Saturday, October 28, 2006

Voodoo?

Porque é que cada vez que pego numa agulha, ela acaba sempre espetada no dedo?
...uma, duas, três vezes...

definitivamente, não fui feita para costurar

Tuesday, October 24, 2006

All the sparks will burn out in the end...except mine

I miss the sun
Burning my back
Strong embrace
On a hot summer afternoon
Waiting in line
Joined by dear friends
The chords from inside
Still eccoe in my mind
And the sweet memories of that 7th day
Everytime I listen to this

Monday, October 23, 2006

Tragédia na Rua das Flores - Volume II

Virada a primeira folha do novo volume, a leitura torna-se mais rápida e menos entediante. O drama dá lugar à auto-satisfação de quem consegue seguir a história e se envolve no enredo. O virar de cada folha, começa a ter a sua piada e a vontade de chegar ao fim, já não é de um suplício, em que a tentação de saltar muitos capítulos, até ao final, cresce a cada linha e desistir da leitura obrigatória está fora de questão.
O preâmbulo do 2º volume, pareceu-me leve, até satisfatório...curiosa a sensação do látex morno na pele, nos pontos Y, M, I - zonas sensíveis de sensações arrepiantes, entorpecidas pela violência, pela intervenção e pela lesão e, ao contrário do que possa parecer, em nada erógenas.
WaterwalkAir structure event
Theo Botschuijver

Sunday, October 22, 2006

o EU que TU conheces

Sendo a primeira a dizer “que se lixe o que os outros pensam”, sei que somos, não só o que queremos ou conseguimos ser, mas também, o que outros acham que nós somos.
Quem eu sou e a percepção dos que me rodeiam têm de mim, acaba por se fundir, fazendo parte, também, de mim.
Vivemos reflectidos no olhar de terceiros. Terceiros que testemunham os nossos feitos, as nossas falhas, as nossas vitórias, o nosso crescimento, o nosso EU.
E como a História, a importância de um testemunho, um registo nem que seja mental, da nossa passagem pela vida, garante uma memória da nossa existência e de uma identidade, de outro modo desconhecida e inexistente aos olhos do mundo.
Continuo a lixar-me para o que os outros pensam, porque esses terceiros de quem eu falo, para mim, importam apenas os que me são queridos e têm um papel importante e relevante na minha vida. Cuja percepção do meu EU não será assim tão distante do meu Eu objecto, por mais parcial e incompleto que seja esse conceito.

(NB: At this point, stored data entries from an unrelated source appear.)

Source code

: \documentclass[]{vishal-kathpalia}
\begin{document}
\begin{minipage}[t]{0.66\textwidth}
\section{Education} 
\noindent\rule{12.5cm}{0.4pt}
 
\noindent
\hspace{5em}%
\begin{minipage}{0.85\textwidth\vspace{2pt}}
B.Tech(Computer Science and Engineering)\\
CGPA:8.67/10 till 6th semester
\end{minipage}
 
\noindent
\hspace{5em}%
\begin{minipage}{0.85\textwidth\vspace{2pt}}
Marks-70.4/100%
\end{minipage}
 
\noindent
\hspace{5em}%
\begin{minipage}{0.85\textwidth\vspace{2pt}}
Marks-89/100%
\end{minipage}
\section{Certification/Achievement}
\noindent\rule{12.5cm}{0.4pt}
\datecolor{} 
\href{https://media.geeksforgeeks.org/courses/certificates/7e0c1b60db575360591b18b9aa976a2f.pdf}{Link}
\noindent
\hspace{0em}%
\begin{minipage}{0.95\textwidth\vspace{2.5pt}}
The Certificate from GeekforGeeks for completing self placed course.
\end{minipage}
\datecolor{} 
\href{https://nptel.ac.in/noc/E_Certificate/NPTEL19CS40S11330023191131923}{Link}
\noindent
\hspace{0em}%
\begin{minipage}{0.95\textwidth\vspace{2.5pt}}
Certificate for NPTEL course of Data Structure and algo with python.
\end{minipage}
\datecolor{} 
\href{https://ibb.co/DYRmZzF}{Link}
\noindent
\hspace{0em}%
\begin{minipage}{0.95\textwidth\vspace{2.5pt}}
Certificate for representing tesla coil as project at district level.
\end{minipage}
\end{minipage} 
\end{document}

E por essa razão, me é tão importante
a imagem que vejo reflectida nos teus olhos.

Thursday, October 19, 2006

Espaço Cultural - get you dictionaries!

" It is impossible to say how first the idea entered my brain;
but once conceived, it haunted me day and night.
Object there was none.
Passion there was none.
I loved that old man.
He had never wronged me.
He had never given me insult.
For his gold I had no desire.
I think it was his eye!
Yes it was this!
One of his eyes resembled that of a vulture -
a pale blue eye, with a film over it.
Whenever it fell upon me,
my blood ran cold;
and so by degrees -
very gradually -
I made up my mind to take the life of the old man
and thus rid myself of the eye for ever."

from THE TELL-TALE HEART by Edgar Allan Poe

Wednesday, October 18, 2006

Afinal é TRI !!!!

Peço desculpa pelas informações erradas que tenho fornecido, mas letra de médico será sempre letra de médico e como cada vez que vou a uma consulta descubro algo novo, normalmente por mim, hoje não foi excepção.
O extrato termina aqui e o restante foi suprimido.